The books are now optimized for mobile devices via optical character recognition (OCR), which was used to extract the text from images of a books physical pages. Unfortunately, OCR is not always accurate so there are plenty of recognition errors, however simply tapping any of the text shows you an image of the original. This worked fairly well during our tests.
You can visit Google Book Search from your iPhone or other mobile device by going to http://books.google.com/m.
The mobile service lacks a number of features from the normal version. You cannot see limited previews of copyrighted books, there are no purchase links for those books and of course you have to be online while reading the book. Perhaps this will change in a future version.
Due to the requirement that users maintain online access while reading, we don't see this app replacing some of the other eBook readers we've written about before likeor . Both of these apps store books directly on the iPhone for reading offline.
Safari Books Online
There is a new version of Safari Books Online for O'Reilly's subscription-based book library service. Safari Books Online offers you via a paid subscription access to thousands of technical book titles from O'Reilly, Peachpit Press, Prentice-Hall, Microsoft Press, and many others. If you are a current subscriber, launch Mobile Safari and go to http://m.safaribooksonline.com. Like Google's offering, online access is required in order to use this service. Safari Books Online is still in beta and may exhibit a few glitches. The final version of the mobile formatted website is due at the end of this month.
iPhone users now have a variety of options for reading books via various iPhone apps and now via various websites.
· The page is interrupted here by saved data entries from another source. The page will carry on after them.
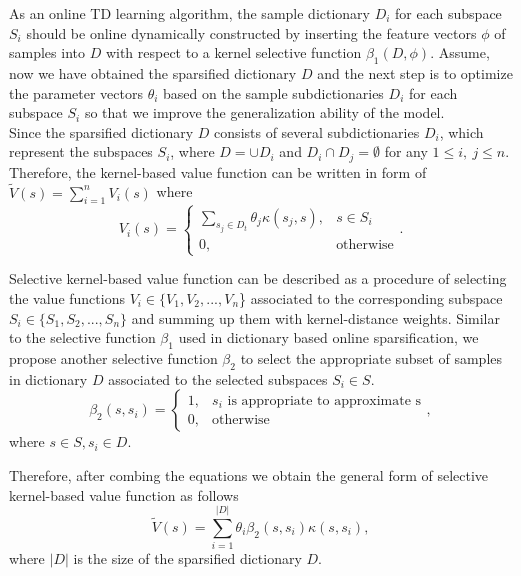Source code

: \documentclass[conference]{IEEEtran}
\begin{document}
As an online TD learning algorithm, the sample dictionary $D_i$ for each subspace $S_i$ should be online dynamically constructed by inserting the feature vectors $\phi$ of samples into $D$ with respect to a kernel selective function $\beta_1(D, \phi)$. Assume, now we have obtained the sparsified dictionary $D$ and the next step is to optimize the parameter vectors $\theta_i$ based on the sample subdictionaries $D_i$ for each subspace $S_i$ so that we improve the generalization ability of the model.\\

Since the sparsified dictionary $D$ consists of several subdictionaries $D_i$, which represent the subspaces $S_i$, where $D=\cup D_i$ and $D_i \cap D_j = \emptyset$ for any $1 \leq i,\ j \leq n$. Therefore, the kernel-based value function can be written in form of $\widetilde{V}(s)=\sum_{i=1}^nV_i(s)$ where
\begin{equation}
	V_i(s) =	\begin{cases}
				\sum_{s_j\in D_t}\theta_j\kappa(s_j, s),& s\in S_i\\
           		0, & \text{otherwise}
      		\end{cases}.
\end{equation}

Selective kernel-based value function can be described as a procedure of selecting  the value functions $V_i \in \{V_1, V_2,..., V_n$\} associated to the corresponding subspace $S_i \in \{S_1, S_2,..., S_n\}$ and summing up them with kernel-distance weights. Similar to the selective function $\beta_1$ used in dictionary based online sparsification, we propose another selective function $\beta_2$ to select the appropriate subset of samples in dictionary $D$ associated to the selected subspaces $S_i \in S$.
\begin{equation}
  \beta_2(s, s_i) =
      \begin{cases}
			1,& s_i \text{\ is appropriate to approximate s}\\
           	0, & \text{otherwise}
      \end{cases},
\end{equation}
where $s\in S, s_i \in D$.

Therefore, after combing the equations we obtain the general form of selective kernel-based value function as follows
\begin{equation}
	\widetilde{V}(s)=\sum_{i=1}^{|D|}\theta_i \beta_2(s, s_i)\kappa(s, s_i), 
\end{equation}
where $|D|$ is the size of the sparsified dictionary $D$.
\end{document}

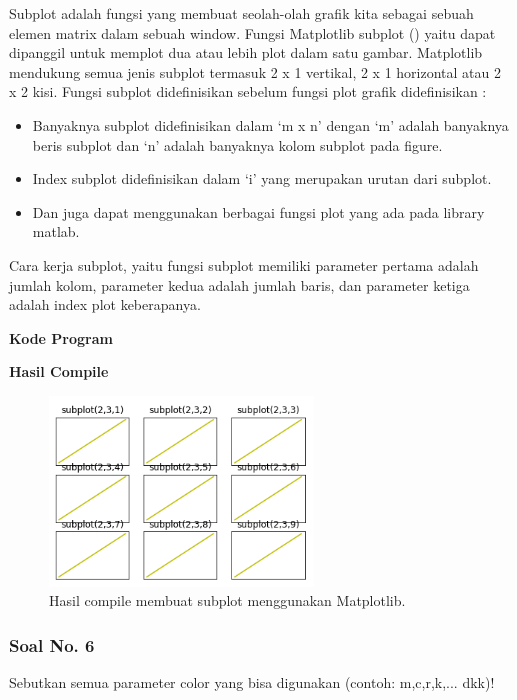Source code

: \hfill \break
Subplot adalah fungsi yang membuat seolah-olah grafik kita sebagai sebuah elemen matrix dalam sebuah window. Fungsi Matplotlib subplot () yaitu dapat dipanggil untuk memplot dua atau lebih plot dalam satu gambar. Matplotlib mendukung semua jenis subplot termasuk 2 x 1 vertikal, 2 x 1 horizontal atau 2 x 2 kisi. Fungsi subplot didefinisikan sebelum fungsi plot grafik didefinisikan :
\begin{itemize}
  \item Banyaknya subplot didefinisikan dalam `m x n’ dengan `m’ adalah banyaknya beris subplot dan `n’ adalah banyaknya kolom subplot pada figure.
  \item Index subplot didefinisikan dalam `i’ yang merupakan urutan dari subplot.
  \item Dan juga dapat menggunakan berbagai fungsi plot yang ada pada library matlab.
\end{itemize}

\hfill \break
Cara kerja subplot, yaitu fungsi subplot memiliki parameter pertama adalah jumlah kolom, parameter kedua adalah jumlah baris, dan parameter ketiga adalah index plot keberapanya.

\hfill \break
\textbf{Kode Program}



\hfill \break
\textbf{Hasil Compile}

\begin{figure}[H]
	\includegraphics[width=7cm]{figures/6/1144124/subplot.png}
	\centering
	\caption{Hasil compile membuat subplot menggunakan Matplotlib.}
\end{figure}

\subsubsection{Soal No. 6}
\hfill \break
Sebutkan semua parameter color yang bisa digunakan (contoh:  m,c,r,k,...  dkk)!


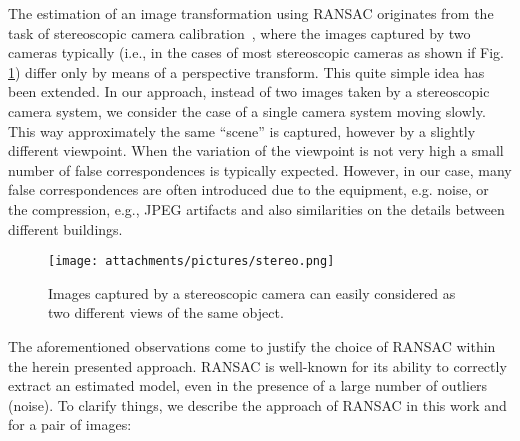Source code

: The estimation of an image transformation using RANSAC originates from the task of stereoscopic camera calibration~\cite{hartley2003multiple}, where the images captured by two cameras typically (i.e., in the cases of most stereoscopic cameras as shown if Fig. \ref{fig:stereo}) differ only by means of a perspective transform. This quite simple idea has been extended. In our approach, instead of two images taken by a stereoscopic camera system, we consider the case of a single camera system moving slowly. This way approximately the same ``scene'' is captured, however by a slightly different viewpoint. When the variation of the viewpoint is not very high a small number of false correspondences is typically expected.  However, in our case, many false correspondences are often introduced due to the equipment, e.g. noise, or the compression, e.g., JPEG artifacts and also similarities on the details between different buildings.

\begin{figure}[htp!]
  \centering
  \texttt{[image: attachments/pictures/stereo.png]}
  \caption{Images captured by a stereoscopic camera can easily considered as two different views of the same object.}
  \label{fig:stereo}
\end{figure}


The aforementioned observations come to justify the choice of RANSAC within the herein presented approach. RANSAC is well-known for its ability to correctly extract an estimated model, even in the presence of a large number of outliers (noise). To clarify things, we describe the approach of RANSAC in this work and for a pair of images:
However, the iPhone comes up short in some respects: small screen, lack of online book storage for some of these eBook implementations and short battery life. So, for the time being, the Kindle 2 may reign as the leading portable book reader.
Update:yet another iPhone ebook reader is covered by Eric Franklin on CNET's iPhone Approll blog. Worth a read as it shows that there truly is a lot of desire by app developers to become king of the book hill on the iPhone. So where is Amazon? Amazon should release Kindle for the iPhone and soon. However, it might already be to late for them to even bother since nearly a handful of developers are way ahead of Amazon and getting closer to claiming that hill.